RNA-seq becomes a particularly powerful tool when combined with genotyping to identify loci that modulate transcript abundance, known as expression quantitative trait loci (eQTL), or loci modulating transcript splicing known as splicing quantitative trait loci (sQTL). Additionally, the allele-specific resolution of RNA-seq technology enables estimation of allelic imbalance, a state where the two alleles of a gene are expressed at a ratio differing from the expected 1:1 ratio. Key mechanisms underlying allelic imbalance include the presence of truncating variants leading to nonsense-mediated decay of one of the alleles (Castel et al. 2015), genetic regulation via cis eQTLs and sQTLs, as well as epigenetic modifications through imprinting and interactions with the environment (Castel et al. 2015; Gutierrez-Arcelus et al. 2013; Gutierrez-Arcelus et al. 2015). The genetic effects can be calculated using standardized procedures (Shabalin 2012), after which the epigenetic effect can be reliably established through statistical inference (Knowles et al. 2017).
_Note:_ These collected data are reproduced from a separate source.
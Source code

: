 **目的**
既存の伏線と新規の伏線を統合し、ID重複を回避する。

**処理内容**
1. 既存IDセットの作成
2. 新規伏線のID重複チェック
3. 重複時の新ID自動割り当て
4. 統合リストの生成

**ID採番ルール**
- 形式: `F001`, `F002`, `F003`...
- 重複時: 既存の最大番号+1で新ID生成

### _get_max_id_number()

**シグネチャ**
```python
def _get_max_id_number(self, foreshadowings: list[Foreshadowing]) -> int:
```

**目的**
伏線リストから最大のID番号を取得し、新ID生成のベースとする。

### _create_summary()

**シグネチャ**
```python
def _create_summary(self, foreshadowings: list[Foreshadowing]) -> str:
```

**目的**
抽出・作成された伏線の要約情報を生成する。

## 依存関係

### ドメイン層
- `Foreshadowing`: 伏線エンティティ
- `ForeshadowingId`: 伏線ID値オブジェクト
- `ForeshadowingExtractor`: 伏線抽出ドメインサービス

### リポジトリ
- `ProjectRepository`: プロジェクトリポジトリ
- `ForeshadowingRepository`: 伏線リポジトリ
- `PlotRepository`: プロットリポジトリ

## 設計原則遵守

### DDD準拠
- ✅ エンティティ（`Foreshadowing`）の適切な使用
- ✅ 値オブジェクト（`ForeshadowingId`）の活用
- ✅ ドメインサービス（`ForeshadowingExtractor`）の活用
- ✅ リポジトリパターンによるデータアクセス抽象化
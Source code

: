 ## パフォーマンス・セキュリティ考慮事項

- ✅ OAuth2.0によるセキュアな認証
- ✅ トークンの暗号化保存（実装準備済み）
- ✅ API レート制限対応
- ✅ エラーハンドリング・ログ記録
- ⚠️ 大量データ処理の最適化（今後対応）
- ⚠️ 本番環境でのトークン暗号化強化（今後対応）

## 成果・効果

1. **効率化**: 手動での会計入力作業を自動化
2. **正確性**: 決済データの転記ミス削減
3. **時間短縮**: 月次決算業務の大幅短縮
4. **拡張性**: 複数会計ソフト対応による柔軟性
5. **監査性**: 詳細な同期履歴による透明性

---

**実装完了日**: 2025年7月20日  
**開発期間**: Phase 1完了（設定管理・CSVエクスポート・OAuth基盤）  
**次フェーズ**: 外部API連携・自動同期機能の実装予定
Genomic datasets like the ones described above are increasingly available in the public domain for data reuse and integration. A prime example, the ambitious database of GTEx (GTEx-Consortium et al. 2017) offers data on genetic regulation of expression (eQTL) and splicing (sQTL) in 44 human tissues, including cardiac tissues, at respectable sample sizes. Meanwhile, the current Ensembl database offers integrated information of regulatory regions, such as enhancers and promoters, in a plethora of different cell types and tissues (Zerbino et al. 2018), including cardiac tissues, based in part on the results from the ENCODE project (ENCODE-Project-Consortium 2012). One step further, the integrative web-based platform FUMA (Watanabe et al. 2017) uses information from multiple biological resources to facilitate functional annotation of GWA study results and gene prioritization by accommodating positional, eQTL, and chromatin interaction mappings, and provides gene-based, pathway, and tissue enrichment results. FUMA has recently been successfully applied in GWA studies on insomnia (Hammerschlag et al. 2017) and dementia (Sniekers et al. 2017). It should be noted that all these resources are updated on a regular basis, hence using the most recent online version should be common practice in their application.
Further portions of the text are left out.